▶ _WHAT TO DO_:
Transcribe word for word the lines below from the line with "bulletin 19 (1941)." through the line with "The crime scene", ends included.

▶ _SUPPLIED INFORMATION_:

-*-

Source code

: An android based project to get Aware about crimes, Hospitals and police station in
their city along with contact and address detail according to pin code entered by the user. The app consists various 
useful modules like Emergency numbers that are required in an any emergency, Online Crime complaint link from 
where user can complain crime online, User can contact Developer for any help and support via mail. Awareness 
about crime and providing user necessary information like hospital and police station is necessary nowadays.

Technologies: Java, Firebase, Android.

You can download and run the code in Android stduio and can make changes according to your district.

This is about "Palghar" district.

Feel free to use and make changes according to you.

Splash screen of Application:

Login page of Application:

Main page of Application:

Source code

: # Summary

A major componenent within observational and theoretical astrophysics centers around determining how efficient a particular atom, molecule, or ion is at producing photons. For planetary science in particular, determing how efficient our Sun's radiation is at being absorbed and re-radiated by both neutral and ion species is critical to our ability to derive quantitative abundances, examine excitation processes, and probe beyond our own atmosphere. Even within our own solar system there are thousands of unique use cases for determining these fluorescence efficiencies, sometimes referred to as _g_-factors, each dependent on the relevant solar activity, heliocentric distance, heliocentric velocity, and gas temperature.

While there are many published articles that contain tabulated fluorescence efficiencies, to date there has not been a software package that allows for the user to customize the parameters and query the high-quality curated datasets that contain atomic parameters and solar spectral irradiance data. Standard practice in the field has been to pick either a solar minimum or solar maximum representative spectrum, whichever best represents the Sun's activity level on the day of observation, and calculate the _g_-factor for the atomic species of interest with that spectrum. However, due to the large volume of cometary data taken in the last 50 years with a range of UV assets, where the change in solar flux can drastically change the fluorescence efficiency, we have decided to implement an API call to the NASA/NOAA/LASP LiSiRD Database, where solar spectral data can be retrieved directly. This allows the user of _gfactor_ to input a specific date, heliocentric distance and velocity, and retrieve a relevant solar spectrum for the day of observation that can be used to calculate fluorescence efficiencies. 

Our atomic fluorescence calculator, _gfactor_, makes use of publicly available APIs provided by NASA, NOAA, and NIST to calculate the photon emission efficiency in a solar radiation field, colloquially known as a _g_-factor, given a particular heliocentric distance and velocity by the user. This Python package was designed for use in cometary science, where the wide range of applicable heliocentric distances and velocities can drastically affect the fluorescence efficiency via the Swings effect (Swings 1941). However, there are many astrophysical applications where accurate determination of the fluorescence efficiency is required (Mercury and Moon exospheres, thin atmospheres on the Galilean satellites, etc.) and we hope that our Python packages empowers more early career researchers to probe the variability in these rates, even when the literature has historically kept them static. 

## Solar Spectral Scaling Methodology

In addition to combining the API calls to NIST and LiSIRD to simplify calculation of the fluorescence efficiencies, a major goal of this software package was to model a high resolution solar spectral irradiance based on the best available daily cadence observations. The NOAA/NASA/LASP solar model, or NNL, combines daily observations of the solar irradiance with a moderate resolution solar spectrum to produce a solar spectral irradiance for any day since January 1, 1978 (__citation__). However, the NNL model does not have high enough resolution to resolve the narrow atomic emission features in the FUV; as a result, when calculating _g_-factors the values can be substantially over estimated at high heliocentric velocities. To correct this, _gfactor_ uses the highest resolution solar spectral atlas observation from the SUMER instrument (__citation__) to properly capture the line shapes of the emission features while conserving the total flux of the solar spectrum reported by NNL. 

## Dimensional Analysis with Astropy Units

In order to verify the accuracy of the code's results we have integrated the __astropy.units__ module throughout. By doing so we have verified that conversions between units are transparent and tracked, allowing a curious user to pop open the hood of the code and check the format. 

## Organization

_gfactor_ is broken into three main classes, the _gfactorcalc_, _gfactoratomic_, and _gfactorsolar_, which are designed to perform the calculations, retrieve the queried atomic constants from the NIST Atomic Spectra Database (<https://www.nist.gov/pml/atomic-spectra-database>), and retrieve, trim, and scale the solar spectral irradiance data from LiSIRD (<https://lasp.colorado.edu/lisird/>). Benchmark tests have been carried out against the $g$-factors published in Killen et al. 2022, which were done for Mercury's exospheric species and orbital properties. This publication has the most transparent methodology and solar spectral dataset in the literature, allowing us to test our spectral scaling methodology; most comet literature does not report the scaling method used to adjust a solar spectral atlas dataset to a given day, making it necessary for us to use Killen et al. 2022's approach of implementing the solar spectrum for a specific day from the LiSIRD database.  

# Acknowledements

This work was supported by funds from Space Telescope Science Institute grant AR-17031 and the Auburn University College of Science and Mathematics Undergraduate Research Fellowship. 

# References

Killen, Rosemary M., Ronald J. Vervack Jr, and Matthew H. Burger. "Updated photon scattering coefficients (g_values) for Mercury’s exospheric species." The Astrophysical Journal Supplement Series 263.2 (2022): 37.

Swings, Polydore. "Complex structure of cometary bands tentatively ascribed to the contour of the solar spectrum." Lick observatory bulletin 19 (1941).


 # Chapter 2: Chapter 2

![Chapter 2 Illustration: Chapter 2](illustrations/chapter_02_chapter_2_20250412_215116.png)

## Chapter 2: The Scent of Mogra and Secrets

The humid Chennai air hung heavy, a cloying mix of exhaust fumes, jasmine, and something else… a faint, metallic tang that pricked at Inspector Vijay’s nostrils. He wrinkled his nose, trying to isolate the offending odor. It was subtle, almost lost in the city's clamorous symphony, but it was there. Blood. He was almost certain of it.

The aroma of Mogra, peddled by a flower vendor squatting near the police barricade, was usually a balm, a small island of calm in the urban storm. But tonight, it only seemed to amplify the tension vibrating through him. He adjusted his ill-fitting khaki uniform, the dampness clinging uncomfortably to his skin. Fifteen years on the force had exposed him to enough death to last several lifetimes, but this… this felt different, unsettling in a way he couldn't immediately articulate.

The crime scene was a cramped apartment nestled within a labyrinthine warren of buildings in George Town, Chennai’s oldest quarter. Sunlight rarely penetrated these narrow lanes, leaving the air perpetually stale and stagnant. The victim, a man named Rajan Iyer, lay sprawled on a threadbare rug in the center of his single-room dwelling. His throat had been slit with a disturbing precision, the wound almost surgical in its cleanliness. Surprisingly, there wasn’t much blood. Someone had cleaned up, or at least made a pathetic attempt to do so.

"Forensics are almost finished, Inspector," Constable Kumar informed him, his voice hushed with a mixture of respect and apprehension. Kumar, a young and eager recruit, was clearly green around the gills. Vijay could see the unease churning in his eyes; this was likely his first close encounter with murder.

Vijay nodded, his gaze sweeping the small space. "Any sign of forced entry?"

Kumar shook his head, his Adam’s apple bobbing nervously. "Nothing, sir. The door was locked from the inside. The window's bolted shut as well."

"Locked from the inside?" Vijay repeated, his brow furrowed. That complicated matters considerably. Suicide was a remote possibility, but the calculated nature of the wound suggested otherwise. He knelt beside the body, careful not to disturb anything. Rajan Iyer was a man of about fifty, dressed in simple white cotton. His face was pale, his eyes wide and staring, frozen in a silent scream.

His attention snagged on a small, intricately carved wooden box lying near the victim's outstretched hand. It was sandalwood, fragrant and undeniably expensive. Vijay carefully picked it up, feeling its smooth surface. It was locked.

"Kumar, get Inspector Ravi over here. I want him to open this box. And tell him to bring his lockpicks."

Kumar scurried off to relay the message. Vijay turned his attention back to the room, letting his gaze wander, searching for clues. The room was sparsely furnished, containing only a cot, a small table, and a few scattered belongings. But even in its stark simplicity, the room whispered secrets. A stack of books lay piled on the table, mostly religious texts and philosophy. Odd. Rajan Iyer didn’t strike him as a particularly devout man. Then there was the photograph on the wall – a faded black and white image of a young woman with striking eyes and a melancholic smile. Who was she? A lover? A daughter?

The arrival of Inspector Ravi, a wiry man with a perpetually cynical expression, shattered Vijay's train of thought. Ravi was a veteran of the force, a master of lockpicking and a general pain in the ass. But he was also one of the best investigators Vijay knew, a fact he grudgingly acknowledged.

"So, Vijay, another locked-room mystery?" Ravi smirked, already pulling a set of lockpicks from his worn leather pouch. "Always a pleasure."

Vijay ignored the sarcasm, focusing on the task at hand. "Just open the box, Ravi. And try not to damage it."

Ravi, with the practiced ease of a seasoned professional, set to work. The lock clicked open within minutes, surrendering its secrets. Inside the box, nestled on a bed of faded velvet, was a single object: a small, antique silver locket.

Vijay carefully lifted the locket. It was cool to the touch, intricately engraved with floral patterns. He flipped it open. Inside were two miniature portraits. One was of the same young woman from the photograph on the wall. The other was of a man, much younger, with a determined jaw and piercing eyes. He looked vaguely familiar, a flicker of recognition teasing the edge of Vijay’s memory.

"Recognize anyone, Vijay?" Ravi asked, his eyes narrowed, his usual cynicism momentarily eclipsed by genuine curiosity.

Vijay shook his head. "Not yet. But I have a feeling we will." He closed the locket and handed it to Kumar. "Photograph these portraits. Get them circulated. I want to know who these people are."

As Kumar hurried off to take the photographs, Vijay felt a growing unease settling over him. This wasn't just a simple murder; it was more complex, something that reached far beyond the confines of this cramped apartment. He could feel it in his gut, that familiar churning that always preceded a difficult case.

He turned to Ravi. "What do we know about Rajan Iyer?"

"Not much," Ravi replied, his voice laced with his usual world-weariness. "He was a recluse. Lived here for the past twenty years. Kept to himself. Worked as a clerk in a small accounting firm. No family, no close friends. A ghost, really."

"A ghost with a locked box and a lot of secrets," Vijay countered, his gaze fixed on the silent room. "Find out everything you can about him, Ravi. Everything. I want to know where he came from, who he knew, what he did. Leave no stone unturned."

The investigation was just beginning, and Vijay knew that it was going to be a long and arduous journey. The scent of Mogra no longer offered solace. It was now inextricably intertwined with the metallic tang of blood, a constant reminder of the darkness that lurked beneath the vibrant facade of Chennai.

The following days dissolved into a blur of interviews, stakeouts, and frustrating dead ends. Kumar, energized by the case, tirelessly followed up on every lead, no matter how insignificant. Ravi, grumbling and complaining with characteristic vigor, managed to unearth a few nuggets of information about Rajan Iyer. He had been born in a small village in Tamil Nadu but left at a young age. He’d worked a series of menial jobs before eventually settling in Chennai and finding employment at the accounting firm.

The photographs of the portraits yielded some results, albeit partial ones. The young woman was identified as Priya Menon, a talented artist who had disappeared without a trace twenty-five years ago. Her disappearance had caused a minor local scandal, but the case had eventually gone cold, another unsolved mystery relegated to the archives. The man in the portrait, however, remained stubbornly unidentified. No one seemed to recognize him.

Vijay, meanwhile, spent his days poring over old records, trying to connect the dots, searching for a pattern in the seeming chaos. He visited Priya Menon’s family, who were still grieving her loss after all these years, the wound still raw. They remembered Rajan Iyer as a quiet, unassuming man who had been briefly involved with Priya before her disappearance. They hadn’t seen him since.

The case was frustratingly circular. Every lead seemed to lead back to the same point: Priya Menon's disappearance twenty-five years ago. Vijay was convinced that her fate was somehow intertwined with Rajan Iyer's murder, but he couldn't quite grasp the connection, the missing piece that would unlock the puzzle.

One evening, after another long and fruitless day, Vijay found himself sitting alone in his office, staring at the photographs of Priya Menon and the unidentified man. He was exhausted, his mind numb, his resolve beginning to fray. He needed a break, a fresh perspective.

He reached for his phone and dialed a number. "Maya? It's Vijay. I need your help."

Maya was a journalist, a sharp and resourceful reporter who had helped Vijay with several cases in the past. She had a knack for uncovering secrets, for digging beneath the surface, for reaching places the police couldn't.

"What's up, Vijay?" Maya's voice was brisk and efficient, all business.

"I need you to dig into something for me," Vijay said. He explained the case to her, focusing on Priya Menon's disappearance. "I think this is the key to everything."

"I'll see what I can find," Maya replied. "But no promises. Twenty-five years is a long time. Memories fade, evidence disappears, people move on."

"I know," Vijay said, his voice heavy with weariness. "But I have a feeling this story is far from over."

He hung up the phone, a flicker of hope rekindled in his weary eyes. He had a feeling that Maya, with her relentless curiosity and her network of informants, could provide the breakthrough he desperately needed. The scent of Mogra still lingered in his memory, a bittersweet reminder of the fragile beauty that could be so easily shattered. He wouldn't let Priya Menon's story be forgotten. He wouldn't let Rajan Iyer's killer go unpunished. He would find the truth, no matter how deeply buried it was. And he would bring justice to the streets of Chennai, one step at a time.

-*-

▶ _SOLUTION FOR THIS TASK_:
Swings, Polydore. "Complex structure of cometary bands tentatively ascribed to the contour of the solar spectrum." Lick observatory bulletin 19 (1941).


 # Chapter 2: Chapter 2

![Chapter 2 Illustration: Chapter 2](illustrations/chapter_02_chapter_2_20250412_215116.png)

## Chapter 2: The Scent of Mogra and Secrets

The humid Chennai air hung heavy, a cloying mix of exhaust fumes, jasmine, and something else… a faint, metallic tang that pricked at Inspector Vijay’s nostrils. He wrinkled his nose, trying to isolate the offending odor. It was subtle, almost lost in the city's clamorous symphony, but it was there. Blood. He was almost certain of it.

The aroma of Mogra, peddled by a flower vendor squatting near the police barricade, was usually a balm, a small island of calm in the urban storm. But tonight, it only seemed to amplify the tension vibrating through him. He adjusted his ill-fitting khaki uniform, the dampness clinging uncomfortably to his skin. Fifteen years on the force had exposed him to enough death to last several lifetimes, but this… this felt different, unsettling in a way he couldn't immediately articulate.

The crime scene was a cramped apartment nestled within a labyrinthine warren of buildings in George Town, Chennai’s oldest quarter. Sunlight rarely penetrated these narrow lanes, leaving the air perpetually stale and stagnant. The victim, a man named Rajan Iyer, lay sprawled on a threadbare rug in the center of his single-room dwelling. His throat had been slit with a disturbing precision, the wound almost surgical in its cleanliness. Surprisingly, there wasn’t much blood. Someone had cleaned up, or at least made a pathetic attempt to do so.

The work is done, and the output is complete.